Task objective –
Examine each line of the data. Copy those that contain the string "scrape".

Dataset records –
+ + +

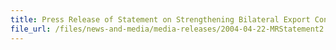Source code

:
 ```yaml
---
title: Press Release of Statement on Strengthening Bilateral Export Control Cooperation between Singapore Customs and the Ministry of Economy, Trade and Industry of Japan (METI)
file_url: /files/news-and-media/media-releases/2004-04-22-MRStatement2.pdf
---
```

+ + +

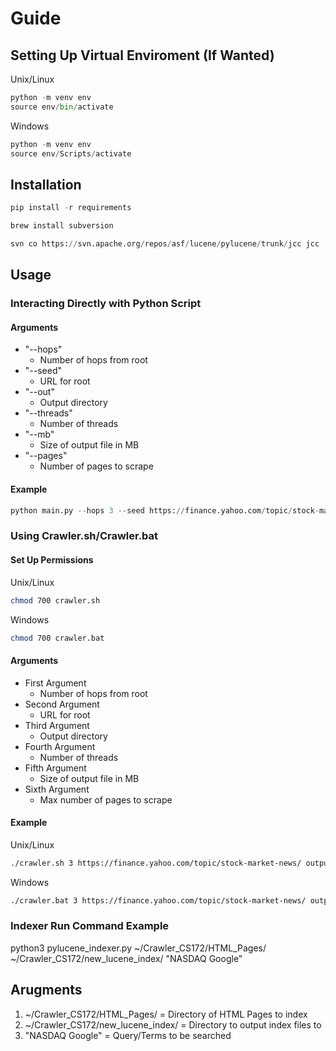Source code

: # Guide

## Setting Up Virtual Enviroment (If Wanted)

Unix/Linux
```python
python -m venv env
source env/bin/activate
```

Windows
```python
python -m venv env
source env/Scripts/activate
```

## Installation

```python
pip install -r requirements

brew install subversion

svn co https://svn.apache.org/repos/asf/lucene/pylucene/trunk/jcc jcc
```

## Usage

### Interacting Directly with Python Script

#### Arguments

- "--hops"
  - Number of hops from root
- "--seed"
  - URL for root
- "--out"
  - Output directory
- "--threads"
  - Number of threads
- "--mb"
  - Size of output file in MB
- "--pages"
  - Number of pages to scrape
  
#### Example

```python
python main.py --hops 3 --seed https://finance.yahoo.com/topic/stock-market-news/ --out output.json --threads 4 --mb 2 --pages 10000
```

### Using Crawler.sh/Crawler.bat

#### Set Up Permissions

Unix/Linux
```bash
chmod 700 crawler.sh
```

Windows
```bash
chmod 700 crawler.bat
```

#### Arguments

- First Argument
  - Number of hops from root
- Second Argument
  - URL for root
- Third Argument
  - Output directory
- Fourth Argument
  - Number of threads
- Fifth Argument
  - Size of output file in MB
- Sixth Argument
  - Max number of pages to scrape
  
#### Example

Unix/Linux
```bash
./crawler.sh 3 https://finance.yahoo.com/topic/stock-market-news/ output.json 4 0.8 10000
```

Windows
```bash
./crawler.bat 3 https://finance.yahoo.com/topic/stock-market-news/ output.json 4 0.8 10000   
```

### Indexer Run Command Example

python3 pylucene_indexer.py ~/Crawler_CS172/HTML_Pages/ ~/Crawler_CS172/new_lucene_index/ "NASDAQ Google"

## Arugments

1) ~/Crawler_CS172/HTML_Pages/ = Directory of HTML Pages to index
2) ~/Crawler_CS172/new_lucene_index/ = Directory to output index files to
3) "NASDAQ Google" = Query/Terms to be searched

+ + +

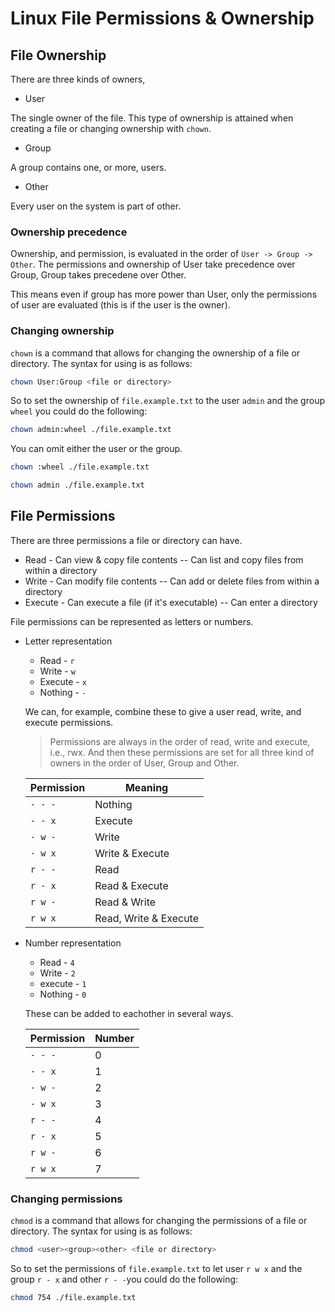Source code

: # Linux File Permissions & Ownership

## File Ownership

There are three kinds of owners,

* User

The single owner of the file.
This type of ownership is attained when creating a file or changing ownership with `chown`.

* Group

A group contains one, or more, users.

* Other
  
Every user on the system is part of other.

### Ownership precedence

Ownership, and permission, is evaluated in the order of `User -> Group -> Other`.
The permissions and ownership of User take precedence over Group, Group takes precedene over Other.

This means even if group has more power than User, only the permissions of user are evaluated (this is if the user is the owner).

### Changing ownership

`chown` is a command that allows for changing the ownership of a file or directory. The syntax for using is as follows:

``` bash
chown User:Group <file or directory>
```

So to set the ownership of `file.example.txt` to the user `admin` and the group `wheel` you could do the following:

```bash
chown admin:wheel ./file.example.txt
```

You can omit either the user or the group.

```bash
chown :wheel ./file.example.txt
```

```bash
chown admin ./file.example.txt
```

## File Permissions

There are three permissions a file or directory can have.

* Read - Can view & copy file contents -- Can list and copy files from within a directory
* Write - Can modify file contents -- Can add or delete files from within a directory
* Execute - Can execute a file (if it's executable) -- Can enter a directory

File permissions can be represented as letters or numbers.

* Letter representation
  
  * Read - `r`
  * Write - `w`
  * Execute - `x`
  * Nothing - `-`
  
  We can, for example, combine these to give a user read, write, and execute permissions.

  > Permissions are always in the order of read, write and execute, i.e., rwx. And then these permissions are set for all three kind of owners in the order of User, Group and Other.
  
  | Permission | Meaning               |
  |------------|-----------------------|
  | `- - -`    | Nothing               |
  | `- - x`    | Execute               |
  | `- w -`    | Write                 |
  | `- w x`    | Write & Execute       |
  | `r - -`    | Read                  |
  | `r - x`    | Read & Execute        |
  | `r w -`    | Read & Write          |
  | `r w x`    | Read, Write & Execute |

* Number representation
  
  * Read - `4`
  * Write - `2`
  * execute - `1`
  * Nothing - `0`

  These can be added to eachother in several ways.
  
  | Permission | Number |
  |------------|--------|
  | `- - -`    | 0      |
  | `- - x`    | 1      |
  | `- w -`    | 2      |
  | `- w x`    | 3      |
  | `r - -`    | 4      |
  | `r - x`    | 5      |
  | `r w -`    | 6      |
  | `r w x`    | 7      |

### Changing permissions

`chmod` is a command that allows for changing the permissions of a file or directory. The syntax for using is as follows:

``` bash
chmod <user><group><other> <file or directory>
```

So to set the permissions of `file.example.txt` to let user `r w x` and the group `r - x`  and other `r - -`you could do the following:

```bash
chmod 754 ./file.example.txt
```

+ + +

Solution for this exercise –
  - Number of pages to scrape
  - Max number of pages to scrape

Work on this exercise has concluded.